**Task statement**.
Every record should be copied exactly, except that pictures are to be omitted.
*** Begin section ***
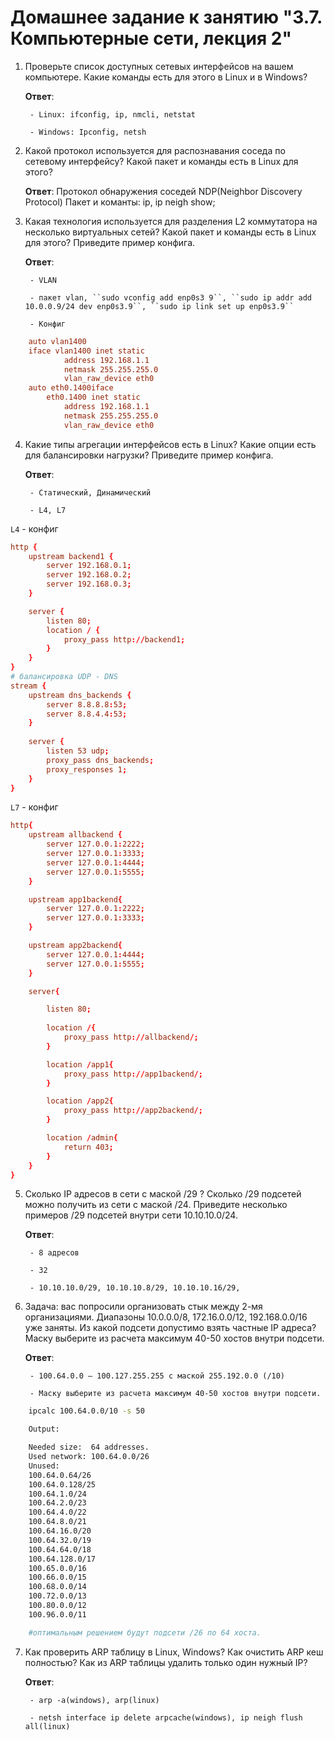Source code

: # Домашнее задание к занятию "3.7. Компьютерные сети, лекция 2"

1. Проверьте список доступных сетевых интерфейсов на вашем компьютере. Какие команды есть для этого в Linux и в Windows?

    **Ответ**: 

        - Linux: ifconfig, ip, nmcli, netstat

        - Windows: Ipconfig, netsh

2. Какой протокол используется для распознавания соседа по сетевому интерфейсу? Какой пакет и команды есть в Linux для этого?

    **Ответ**: Протокол обнаружения соседей NDP(Neighbor Discovery Protocol)
        Пакет и команты: ip, ip neigh show;

3. Какая технология используется для разделения L2 коммутатора на несколько виртуальных сетей? Какой пакет и команды есть в Linux для этого? Приведите пример конфига.

    **Ответ**: 

        - VLAN

        - пакет vlan, ``sudo vconfig add enp0s3 9``, ``sudo ip addr add 10.0.0.9/24 dev enp0s3.9``, ``sudo ip link set up enp0s3.9``

        - Конфиг

```conf
    auto vlan1400
    iface vlan1400 inet static
            address 192.168.1.1
            netmask 255.255.255.0
            vlan_raw_device eth0
    auto eth0.1400iface
        eth0.1400 inet static
            address 192.168.1.1
            netmask 255.255.255.0
            vlan_raw_device eth0
```

4. Какие типы агрегации интерфейсов есть в Linux? Какие опции есть для балансировки нагрузки? Приведите пример конфига.

    **Ответ**: 

        - Статический, Динамический

        - L4, L7

``L4`` - конфиг
```conf
http {  
    upstream backend1 {    
        server 192.168.0.1;    
        server 192.168.0.2;    
        server 192.168.0.3;  
    }  

    server {    
        listen 80;    
        location / {      
            proxy_pass http://backend1;    
        }  
    }
}
# балансировка UDP - DNS 
stream {  
    upstream dns_backends {    
        server 8.8.8.8:53;    
        server 8.8.4.4:53;  
    }  
        
    server {   
        listen 53 udp;    
        proxy_pass dns_backends;    
        proxy_responses 1;  
    }
}

```
``L7`` - конфиг
```conf
http{	
	upstream allbackend {
		server 127.0.0.1:2222;
		server 127.0.0.1:3333;
		server 127.0.0.1:4444;
		server 127.0.0.1:5555;
	}

	upstream app1backend{
	    server 127.0.0.1:2222;
	    server 127.0.0.1:3333;
	}

	upstream app2backend{
	    server 127.0.0.1:4444;
	    server 127.0.0.1:5555;
  	}

	server{

		listen 80;
		
		location /{
			proxy_pass http://allbackend/;
		}

		location /app1{
			proxy_pass http://app1backend/;
		}

		location /app2{
		    proxy_pass http://app2backend/;
		}	

		location /admin{
			return 403;
		}
	}
}

```

5. Сколько IP адресов в сети с маской /29 ? Сколько /29 подсетей можно получить из сети с маской /24. Приведите несколько примеров /29 подсетей внутри сети 10.10.10.0/24.

    **Ответ**:

        - 8 адресов

        - 32

        - 10.10.10.0/29, 10.10.10.8/29, 10.10.10.16/29,

6. Задача: вас попросили организовать стык между 2-мя организациями. Диапазоны 10.0.0.0/8, 172.16.0.0/12, 192.168.0.0/16 уже заняты. Из какой подсети допустимо взять частные IP адреса? Маску выберите из расчета максимум 40-50 хостов внутри подсети.

    **Ответ**: 

        - 100.64.0.0 — 100.127.255.255 с маской 255.192.0.0 (/10)

        - Маску выберите из расчета максимум 40-50 хостов внутри подсети.

```bash
    ipcalc 100.64.0.0/10 -s 50

    Output:

    Needed size:  64 addresses.
    Used network: 100.64.0.0/26
    Unused:
    100.64.0.64/26
    100.64.0.128/25
    100.64.1.0/24
    100.64.2.0/23
    100.64.4.0/22
    100.64.8.0/21
    100.64.16.0/20
    100.64.32.0/19
    100.64.64.0/18
    100.64.128.0/17
    100.65.0.0/16
    100.66.0.0/15
    100.68.0.0/14
    100.72.0.0/13
    100.80.0.0/12
    100.96.0.0/11

    #оптимальным решением будут подсети /26 по 64 хоста.

```

7. Как проверить ARP таблицу в Linux, Windows? Как очистить ARP кеш полностью? Как из ARP таблицы удалить только один нужный IP?

    **Ответ**:

        - arp -a(windows), arp(linux)

        - netsh interface ip delete arpcache(windows), ip neigh flush all(linux)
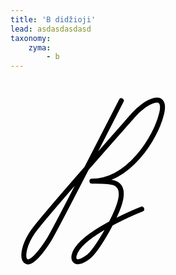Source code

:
 ```yaml
---
title: 'B didžioji'
lead: asdasdasdasd
taxonomy:
    zyma:
        - b
---
```


<svg width="270" height="454" xmlns="http://www.w3.org/2000/svg" xmlns:xlink="http://www.w3.org/1999/xlink" x="0px" y="0px" viewBox="0 0 270 454" enable-background="new 0 0 270 454" xml:space="preserve">
<path fill="none" stroke="#000000" stroke-width="8" stroke-linecap="round" stroke-linejoin="round" stroke-miterlimit="10" d="M177.3,33.5c0,0-105.3,205.7-115.5,222.1c-11.3,18.1-28.8,40.5-36.6,35s-3.5-27.2,10.9-47.8c17.8-25.5,157-181.9,160.7-186.4c17.1-20.2,53.8-40.2,45.1-2.7c-8.9,38.5-52.5,108.6-111.6,108.6c29.6,0.4,49.4-1.3,46.7,24.4c-2.7,25.7-39.3,87-53.7,97.6c-21.3,15.6-28,2-16-14.7C129.7,238.6,210,207,210,207"/>
</svg>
*** End section ***
**Answer**.
Source code

: # Домашнее задание к занятию "3.7. Компьютерные сети, лекция 2"

1. Проверьте список доступных сетевых интерфейсов на вашем компьютере. Какие команды есть для этого в Linux и в Windows?

    **Ответ**: 

        - Linux: ifconfig, ip, nmcli, netstat

        - Windows: Ipconfig, netsh

2. Какой протокол используется для распознавания соседа по сетевому интерфейсу? Какой пакет и команды есть в Linux для этого?

    **Ответ**: Протокол обнаружения соседей NDP(Neighbor Discovery Protocol)
        Пакет и команты: ip, ip neigh show;

3. Какая технология используется для разделения L2 коммутатора на несколько виртуальных сетей? Какой пакет и команды есть в Linux для этого? Приведите пример конфига.

    **Ответ**: 

        - VLAN

        - пакет vlan, ``sudo vconfig add enp0s3 9``, ``sudo ip addr add 10.0.0.9/24 dev enp0s3.9``, ``sudo ip link set up enp0s3.9``

        - Конфиг

```conf
    auto vlan1400
    iface vlan1400 inet static
            address 192.168.1.1
            netmask 255.255.255.0
            vlan_raw_device eth0
    auto eth0.1400iface
        eth0.1400 inet static
            address 192.168.1.1
            netmask 255.255.255.0
            vlan_raw_device eth0
```

4. Какие типы агрегации интерфейсов есть в Linux? Какие опции есть для балансировки нагрузки? Приведите пример конфига.

    **Ответ**: 

        - Статический, Динамический

        - L4, L7

``L4`` - конфиг
```conf
http {  
    upstream backend1 {    
        server 192.168.0.1;    
        server 192.168.0.2;    
        server 192.168.0.3;  
    }  

    server {    
        listen 80;    
        location / {      
            proxy_pass http://backend1;    
        }  
    }
}
# балансировка UDP - DNS 
stream {  
    upstream dns_backends {    
        server 8.8.8.8:53;    
        server 8.8.4.4:53;  
    }  
        
    server {   
        listen 53 udp;    
        proxy_pass dns_backends;    
        proxy_responses 1;  
    }
}

```
``L7`` - конфиг
```conf
http{	
	upstream allbackend {
		server 127.0.0.1:2222;
		server 127.0.0.1:3333;
		server 127.0.0.1:4444;
		server 127.0.0.1:5555;
	}

	upstream app1backend{
	    server 127.0.0.1:2222;
	    server 127.0.0.1:3333;
	}

	upstream app2backend{
	    server 127.0.0.1:4444;
	    server 127.0.0.1:5555;
  	}

	server{

		listen 80;
		
		location /{
			proxy_pass http://allbackend/;
		}

		location /app1{
			proxy_pass http://app1backend/;
		}

		location /app2{
		    proxy_pass http://app2backend/;
		}	

		location /admin{
			return 403;
		}
	}
}

```

5. Сколько IP адресов в сети с маской /29 ? Сколько /29 подсетей можно получить из сети с маской /24. Приведите несколько примеров /29 подсетей внутри сети 10.10.10.0/24.

    **Ответ**:

        - 8 адресов

        - 32

        - 10.10.10.0/29, 10.10.10.8/29, 10.10.10.16/29,

6. Задача: вас попросили организовать стык между 2-мя организациями. Диапазоны 10.0.0.0/8, 172.16.0.0/12, 192.168.0.0/16 уже заняты. Из какой подсети допустимо взять частные IP адреса? Маску выберите из расчета максимум 40-50 хостов внутри подсети.

    **Ответ**: 

        - 100.64.0.0 — 100.127.255.255 с маской 255.192.0.0 (/10)

        - Маску выберите из расчета максимум 40-50 хостов внутри подсети.

```bash
    ipcalc 100.64.0.0/10 -s 50

    Output:

    Needed size:  64 addresses.
    Used network: 100.64.0.0/26
    Unused:
    100.64.0.64/26
    100.64.0.128/25
    100.64.1.0/24
    100.64.2.0/23
    100.64.4.0/22
    100.64.8.0/21
    100.64.16.0/20
    100.64.32.0/19
    100.64.64.0/18
    100.64.128.0/17
    100.65.0.0/16
    100.66.0.0/15
    100.68.0.0/14
    100.72.0.0/13
    100.80.0.0/12
    100.96.0.0/11

    #оптимальным решением будут подсети /26 по 64 хоста.

```

7. Как проверить ARP таблицу в Linux, Windows? Как очистить ARP кеш полностью? Как из ARP таблицы удалить только один нужный IP?

    **Ответ**:

        - arp -a(windows), arp(linux)

        - netsh interface ip delete arpcache(windows), ip neigh flush all(linux)
Source code

:
 ```yaml
---
title: 'B didžioji'
lead: asdasdasdasd
taxonomy:
    zyma:
        - b
---
```


<svg width="270" height="454" xmlns="http://www.w3.org/2000/svg" xmlns:xlink="http://www.w3.org/1999/xlink" x="0px" y="0px" viewBox="0 0 270 454" enable-background="new 0 0 270 454" xml:space="preserve">
<path fill="none" stroke="#000000" stroke-width="8" stroke-linecap="round" stroke-linejoin="round" stroke-miterlimit="10" d="M177.3,33.5c0,0-105.3,205.7-115.5,222.1c-11.3,18.1-28.8,40.5-36.6,35s-3.5-27.2,10.9-47.8c17.8-25.5,157-181.9,160.7-186.4c17.1-20.2,53.8-40.2,45.1-2.7c-8.9,38.5-52.5,108.6-111.6,108.6c29.6,0.4,49.4-1.3,46.7,24.4c-2.7,25.7-39.3,87-53.7,97.6c-21.3,15.6-28,2-16-14.7C129.7,238.6,210,207,210,207"/>
</svg>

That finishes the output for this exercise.